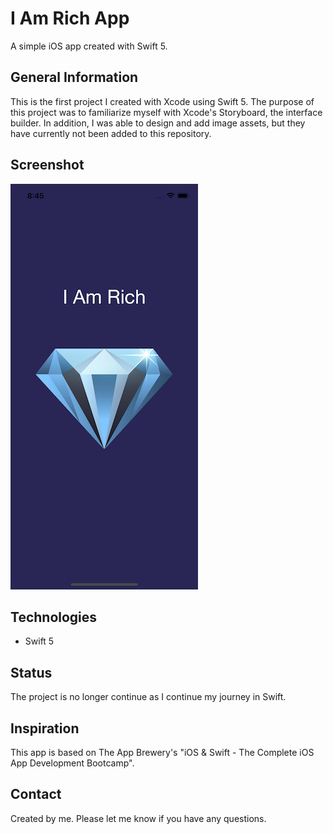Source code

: # I Am Rich App
A simple iOS app created with Swift 5.

## General Information
This is the first project I created with Xcode using Swift 5. The purpose of this project was to familiarize myself with Xcode's Storyboard, the interface builder.
In addition, I was able to design and add image assets, but they have currently not been added to this repository.

## Screenshot
![i-am-rich screenshot](./I%20Am%20Rich/images/i-am-rich-app.png) 

## Technologies
* Swift 5

## Status
The project is no longer continue as I continue my journey in Swift.

## Inspiration
This app is based on The App Brewery's "iOS & Swift - The Complete iOS App Development Bootcamp".

## Contact
Created by me. Please let me know if you have any questions.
● ● ●
Task instructions
Excluding the pictures, restate the records above word for word.

Result of this task
Source code

: # I Am Rich App
A simple iOS app created with Swift 5.

## General Information
This is the first project I created with Xcode using Swift 5. The purpose of this project was to familiarize myself with Xcode's Storyboard, the interface builder.
In addition, I was able to design and add image assets, but they have currently not been added to this repository.

## Screenshot
![i-am-rich screenshot](./I%20Am%20Rich/images/i-am-rich-app.png) 

## Technologies
* Swift 5

## Status
The project is no longer continue as I continue my journey in Swift.

## Inspiration
This app is based on The App Brewery's "iOS & Swift - The Complete iOS App Development Bootcamp".

## Contact
Created by me. Please let me know if you have any questions.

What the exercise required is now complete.